= How to complete this task =
Reproduce the records below exactly; no pictures.
[Opening Given records section]
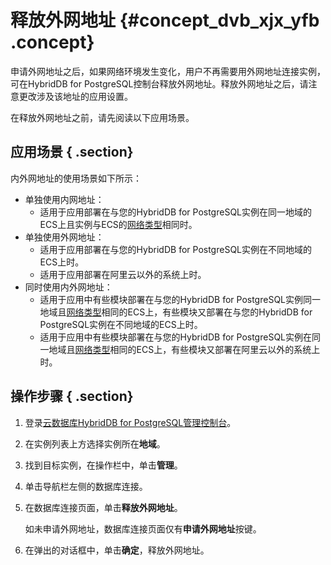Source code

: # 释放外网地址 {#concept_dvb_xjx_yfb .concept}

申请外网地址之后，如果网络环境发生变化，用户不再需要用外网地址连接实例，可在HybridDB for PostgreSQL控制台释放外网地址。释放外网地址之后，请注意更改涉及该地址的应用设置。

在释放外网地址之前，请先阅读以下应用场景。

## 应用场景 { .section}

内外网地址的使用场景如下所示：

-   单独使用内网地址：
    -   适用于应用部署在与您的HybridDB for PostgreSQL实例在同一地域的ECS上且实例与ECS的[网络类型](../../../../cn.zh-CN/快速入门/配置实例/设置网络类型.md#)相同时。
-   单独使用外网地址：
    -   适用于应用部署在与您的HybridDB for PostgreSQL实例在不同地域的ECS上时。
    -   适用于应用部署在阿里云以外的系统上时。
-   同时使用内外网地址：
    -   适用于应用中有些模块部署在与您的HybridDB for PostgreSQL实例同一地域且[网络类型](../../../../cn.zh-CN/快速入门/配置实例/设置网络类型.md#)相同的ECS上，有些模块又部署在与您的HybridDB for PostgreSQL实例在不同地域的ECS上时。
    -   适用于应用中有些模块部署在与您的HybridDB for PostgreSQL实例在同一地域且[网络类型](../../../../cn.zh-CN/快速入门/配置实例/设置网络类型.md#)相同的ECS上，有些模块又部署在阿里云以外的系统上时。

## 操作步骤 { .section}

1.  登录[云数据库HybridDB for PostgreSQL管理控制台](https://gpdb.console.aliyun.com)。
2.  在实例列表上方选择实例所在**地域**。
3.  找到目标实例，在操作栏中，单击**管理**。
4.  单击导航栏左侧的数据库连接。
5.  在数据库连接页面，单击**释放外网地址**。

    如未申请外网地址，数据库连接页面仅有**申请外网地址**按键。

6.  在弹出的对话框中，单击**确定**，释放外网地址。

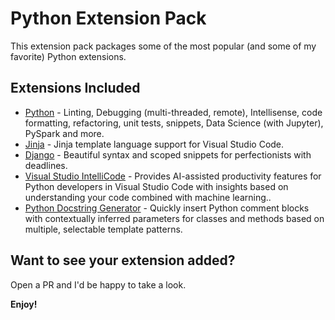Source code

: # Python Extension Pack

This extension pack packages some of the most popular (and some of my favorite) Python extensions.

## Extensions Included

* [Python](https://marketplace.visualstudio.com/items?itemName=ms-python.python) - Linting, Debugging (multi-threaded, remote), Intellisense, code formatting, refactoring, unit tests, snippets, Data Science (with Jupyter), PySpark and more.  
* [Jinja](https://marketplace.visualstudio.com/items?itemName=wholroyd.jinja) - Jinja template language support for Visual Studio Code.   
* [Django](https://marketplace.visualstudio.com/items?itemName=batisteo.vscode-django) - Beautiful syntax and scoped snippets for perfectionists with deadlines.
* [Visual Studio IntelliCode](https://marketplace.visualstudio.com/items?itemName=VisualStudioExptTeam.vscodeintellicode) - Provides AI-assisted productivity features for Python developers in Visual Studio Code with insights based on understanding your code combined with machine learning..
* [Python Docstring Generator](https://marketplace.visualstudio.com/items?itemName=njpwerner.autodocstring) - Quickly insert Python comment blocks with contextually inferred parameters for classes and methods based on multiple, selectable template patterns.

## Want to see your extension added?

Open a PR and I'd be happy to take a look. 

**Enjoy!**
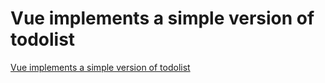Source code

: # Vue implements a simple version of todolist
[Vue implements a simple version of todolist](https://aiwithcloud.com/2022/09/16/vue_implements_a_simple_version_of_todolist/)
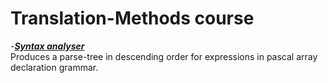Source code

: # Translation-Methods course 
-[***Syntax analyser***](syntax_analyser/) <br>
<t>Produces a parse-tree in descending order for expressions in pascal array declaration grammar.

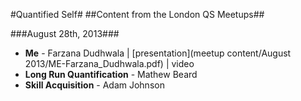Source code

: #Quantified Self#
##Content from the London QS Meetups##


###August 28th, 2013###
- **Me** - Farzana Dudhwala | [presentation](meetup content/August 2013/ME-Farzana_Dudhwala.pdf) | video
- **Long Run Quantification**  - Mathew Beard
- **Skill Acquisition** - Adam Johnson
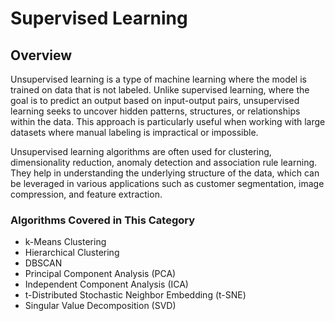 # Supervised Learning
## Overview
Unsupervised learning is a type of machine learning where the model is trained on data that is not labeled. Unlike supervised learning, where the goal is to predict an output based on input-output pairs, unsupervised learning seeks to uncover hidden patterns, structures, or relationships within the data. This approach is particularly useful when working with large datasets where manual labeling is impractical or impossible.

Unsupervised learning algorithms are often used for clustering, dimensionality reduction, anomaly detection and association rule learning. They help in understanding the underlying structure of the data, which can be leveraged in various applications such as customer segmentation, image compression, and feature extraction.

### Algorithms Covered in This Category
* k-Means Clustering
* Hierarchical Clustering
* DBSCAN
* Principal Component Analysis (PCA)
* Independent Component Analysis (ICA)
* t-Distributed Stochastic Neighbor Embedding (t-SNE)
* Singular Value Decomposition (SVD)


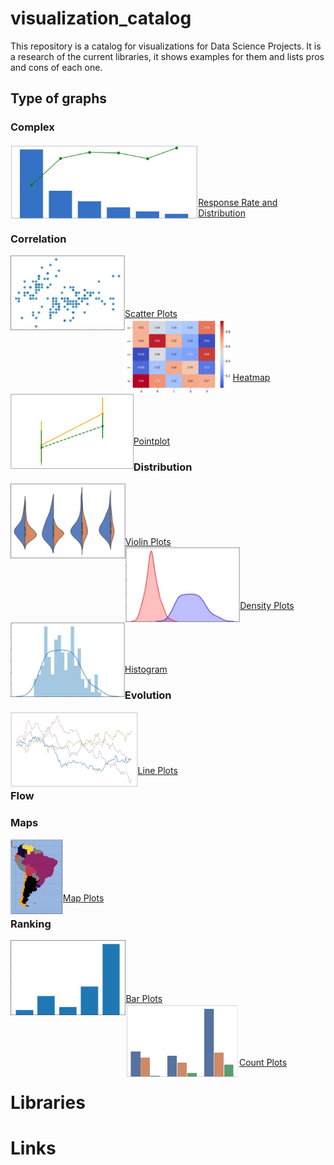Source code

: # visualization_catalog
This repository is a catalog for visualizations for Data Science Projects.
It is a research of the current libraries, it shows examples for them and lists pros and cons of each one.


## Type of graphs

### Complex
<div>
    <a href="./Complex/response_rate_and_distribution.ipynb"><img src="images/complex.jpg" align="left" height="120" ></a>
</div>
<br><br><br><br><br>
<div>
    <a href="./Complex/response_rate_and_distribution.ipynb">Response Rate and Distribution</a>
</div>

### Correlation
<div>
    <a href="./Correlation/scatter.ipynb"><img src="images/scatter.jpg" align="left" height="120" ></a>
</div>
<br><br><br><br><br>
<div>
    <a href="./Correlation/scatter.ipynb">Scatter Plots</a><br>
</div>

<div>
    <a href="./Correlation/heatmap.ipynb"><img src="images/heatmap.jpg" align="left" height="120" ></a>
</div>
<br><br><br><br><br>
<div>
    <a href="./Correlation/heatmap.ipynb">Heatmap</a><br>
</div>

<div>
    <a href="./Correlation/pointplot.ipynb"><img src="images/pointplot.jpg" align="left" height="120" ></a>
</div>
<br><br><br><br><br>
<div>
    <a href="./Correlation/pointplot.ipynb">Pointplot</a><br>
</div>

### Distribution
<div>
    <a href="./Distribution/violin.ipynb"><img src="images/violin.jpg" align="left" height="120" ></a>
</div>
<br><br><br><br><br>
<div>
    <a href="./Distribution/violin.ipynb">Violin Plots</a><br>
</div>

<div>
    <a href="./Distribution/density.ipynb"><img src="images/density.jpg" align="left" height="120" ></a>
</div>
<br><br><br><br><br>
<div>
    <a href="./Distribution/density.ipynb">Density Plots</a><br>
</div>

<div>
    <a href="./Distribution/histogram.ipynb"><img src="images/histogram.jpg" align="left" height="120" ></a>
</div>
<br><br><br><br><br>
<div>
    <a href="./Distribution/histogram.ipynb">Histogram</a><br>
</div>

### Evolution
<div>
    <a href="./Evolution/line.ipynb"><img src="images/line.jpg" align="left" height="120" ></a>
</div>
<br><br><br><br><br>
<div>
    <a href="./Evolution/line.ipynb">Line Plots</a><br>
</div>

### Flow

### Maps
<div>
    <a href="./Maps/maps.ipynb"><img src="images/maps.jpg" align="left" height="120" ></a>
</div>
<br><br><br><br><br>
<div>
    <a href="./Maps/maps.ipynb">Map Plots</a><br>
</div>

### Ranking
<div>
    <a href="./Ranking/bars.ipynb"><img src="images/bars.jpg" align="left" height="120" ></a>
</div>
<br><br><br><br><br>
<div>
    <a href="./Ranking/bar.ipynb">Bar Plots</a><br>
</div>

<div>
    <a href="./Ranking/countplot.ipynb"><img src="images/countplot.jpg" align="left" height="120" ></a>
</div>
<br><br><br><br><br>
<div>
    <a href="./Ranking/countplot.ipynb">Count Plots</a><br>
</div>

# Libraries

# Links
[Closing Given records section]
= The answer =
Source code

: # 释放外网地址 {#concept_dvb_xjx_yfb .concept}

申请外网地址之后，如果网络环境发生变化，用户不再需要用外网地址连接实例，可在HybridDB for PostgreSQL控制台释放外网地址。释放外网地址之后，请注意更改涉及该地址的应用设置。

在释放外网地址之前，请先阅读以下应用场景。

## 应用场景 { .section}

内外网地址的使用场景如下所示：

-   单独使用内网地址：
    -   适用于应用部署在与您的HybridDB for PostgreSQL实例在同一地域的ECS上且实例与ECS的[网络类型](../../../../cn.zh-CN/快速入门/配置实例/设置网络类型.md#)相同时。
-   单独使用外网地址：
    -   适用于应用部署在与您的HybridDB for PostgreSQL实例在不同地域的ECS上时。
    -   适用于应用部署在阿里云以外的系统上时。
-   同时使用内外网地址：
    -   适用于应用中有些模块部署在与您的HybridDB for PostgreSQL实例同一地域且[网络类型](../../../../cn.zh-CN/快速入门/配置实例/设置网络类型.md#)相同的ECS上，有些模块又部署在与您的HybridDB for PostgreSQL实例在不同地域的ECS上时。
    -   适用于应用中有些模块部署在与您的HybridDB for PostgreSQL实例在同一地域且[网络类型](../../../../cn.zh-CN/快速入门/配置实例/设置网络类型.md#)相同的ECS上，有些模块又部署在阿里云以外的系统上时。

## 操作步骤 { .section}

1.  登录[云数据库HybridDB for PostgreSQL管理控制台](https://gpdb.console.aliyun.com)。
2.  在实例列表上方选择实例所在**地域**。
3.  找到目标实例，在操作栏中，单击**管理**。
4.  单击导航栏左侧的数据库连接。
5.  在数据库连接页面，单击**释放外网地址**。

    如未申请外网地址，数据库连接页面仅有**申请外网地址**按键。

6.  在弹出的对话框中，单击**确定**，释放外网地址。

Source code

: # Python Extension Pack

This extension pack packages some of the most popular (and some of my favorite) Python extensions.

## Extensions Included

* [Python](https://marketplace.visualstudio.com/items?itemName=ms-python.python) - Linting, Debugging (multi-threaded, remote), Intellisense, code formatting, refactoring, unit tests, snippets, Data Science (with Jupyter), PySpark and more.  
* [Jinja](https://marketplace.visualstudio.com/items?itemName=wholroyd.jinja) - Jinja template language support for Visual Studio Code.   
* [Django](https://marketplace.visualstudio.com/items?itemName=batisteo.vscode-django) - Beautiful syntax and scoped snippets for perfectionists with deadlines.
* [Visual Studio IntelliCode](https://marketplace.visualstudio.com/items?itemName=VisualStudioExptTeam.vscodeintellicode) - Provides AI-assisted productivity features for Python developers in Visual Studio Code with insights based on understanding your code combined with machine learning..
* [Python Docstring Generator](https://marketplace.visualstudio.com/items?itemName=njpwerner.autodocstring) - Quickly insert Python comment blocks with contextually inferred parameters for classes and methods based on multiple, selectable template patterns.

## Want to see your extension added?

Open a PR and I'd be happy to take a look. 

**Enjoy!**
Source code

: # Vue implements a simple version of todolist
[Vue implements a simple version of todolist](https://aiwithcloud.com/2022/09/16/vue_implements_a_simple_version_of_todolist/)
Source code

: # Translation-Methods course 
-[***Syntax analyser***](syntax_analyser/) <br>
<t>Produces a parse-tree in descending order for expressions in pascal array declaration grammar.

Source code

: #Quantified Self#
##Content from the London QS Meetups##


###August 28th, 2013###
- **Me** - Farzana Dudhwala | [presentation](meetup content/August 2013/ME-Farzana_Dudhwala.pdf) | video
- **Long Run Quantification**  - Mathew Beard
- **Skill Acquisition** - Adam Johnson
 # Supervised Learning
## Overview
Unsupervised learning is a type of machine learning where the model is trained on data that is not labeled. Unlike supervised learning, where the goal is to predict an output based on input-output pairs, unsupervised learning seeks to uncover hidden patterns, structures, or relationships within the data. This approach is particularly useful when working with large datasets where manual labeling is impractical or impossible.

Unsupervised learning algorithms are often used for clustering, dimensionality reduction, anomaly detection and association rule learning. They help in understanding the underlying structure of the data, which can be leveraged in various applications such as customer segmentation, image compression, and feature extraction.

### Algorithms Covered in This Category
* k-Means Clustering
* Hierarchical Clustering
* DBSCAN
* Principal Component Analysis (PCA)
* Independent Component Analysis (ICA)
* t-Distributed Stochastic Neighbor Embedding (t-SNE)
* Singular Value Decomposition (SVD)


Source code

: # visualization_catalog
This repository is a catalog for visualizations for Data Science Projects.
It is a research of the current libraries, it shows examples for them and lists pros and cons of each one.


## Type of graphs

### Complex
<div>
    <a href="./Complex/response_rate_and_distribution.ipynb"><img src="images/complex.jpg" align="left" height="120" ></a>
</div>
<br><br><br><br><br>
<div>
    <a href="./Complex/response_rate_and_distribution.ipynb">Response Rate and Distribution</a>
</div>

### Correlation
<div>
    <a href="./Correlation/scatter.ipynb"><img src="images/scatter.jpg" align="left" height="120" ></a>
</div>
<br><br><br><br><br>
<div>
    <a href="./Correlation/scatter.ipynb">Scatter Plots</a><br>
</div>

<div>
    <a href="./Correlation/heatmap.ipynb"><img src="images/heatmap.jpg" align="left" height="120" ></a>
</div>
<br><br><br><br><br>
<div>
    <a href="./Correlation/heatmap.ipynb">Heatmap</a><br>
</div>

<div>
    <a href="./Correlation/pointplot.ipynb"><img src="images/pointplot.jpg" align="left" height="120" ></a>
</div>
<br><br><br><br><br>
<div>
    <a href="./Correlation/pointplot.ipynb">Pointplot</a><br>
</div>

### Distribution
<div>
    <a href="./Distribution/violin.ipynb"><img src="images/violin.jpg" align="left" height="120" ></a>
</div>
<br><br><br><br><br>
<div>
    <a href="./Distribution/violin.ipynb">Violin Plots</a><br>
</div>

<div>
    <a href="./Distribution/density.ipynb"><img src="images/density.jpg" align="left" height="120" ></a>
</div>
<br><br><br><br><br>
<div>
    <a href="./Distribution/density.ipynb">Density Plots</a><br>
</div>

<div>
    <a href="./Distribution/histogram.ipynb"><img src="images/histogram.jpg" align="left" height="120" ></a>
</div>
<br><br><br><br><br>
<div>
    <a href="./Distribution/histogram.ipynb">Histogram</a><br>
</div>

### Evolution
<div>
    <a href="./Evolution/line.ipynb"><img src="images/line.jpg" align="left" height="120" ></a>
</div>
<br><br><br><br><br>
<div>
    <a href="./Evolution/line.ipynb">Line Plots</a><br>
</div>

### Flow

### Maps
<div>
    <a href="./Maps/maps.ipynb"><img src="images/maps.jpg" align="left" height="120" ></a>
</div>
<br><br><br><br><br>
<div>
    <a href="./Maps/maps.ipynb">Map Plots</a><br>
</div>

### Ranking
<div>
    <a href="./Ranking/bars.ipynb"><img src="images/bars.jpg" align="left" height="120" ></a>
</div>
<br><br><br><br><br>
<div>
    <a href="./Ranking/bar.ipynb">Bar Plots</a><br>
</div>

<div>
    <a href="./Ranking/countplot.ipynb"><img src="images/countplot.jpg" align="left" height="120" ></a>
</div>
<br><br><br><br><br>
<div>
    <a href="./Ranking/countplot.ipynb">Count Plots</a><br>
</div>

# Libraries

# Links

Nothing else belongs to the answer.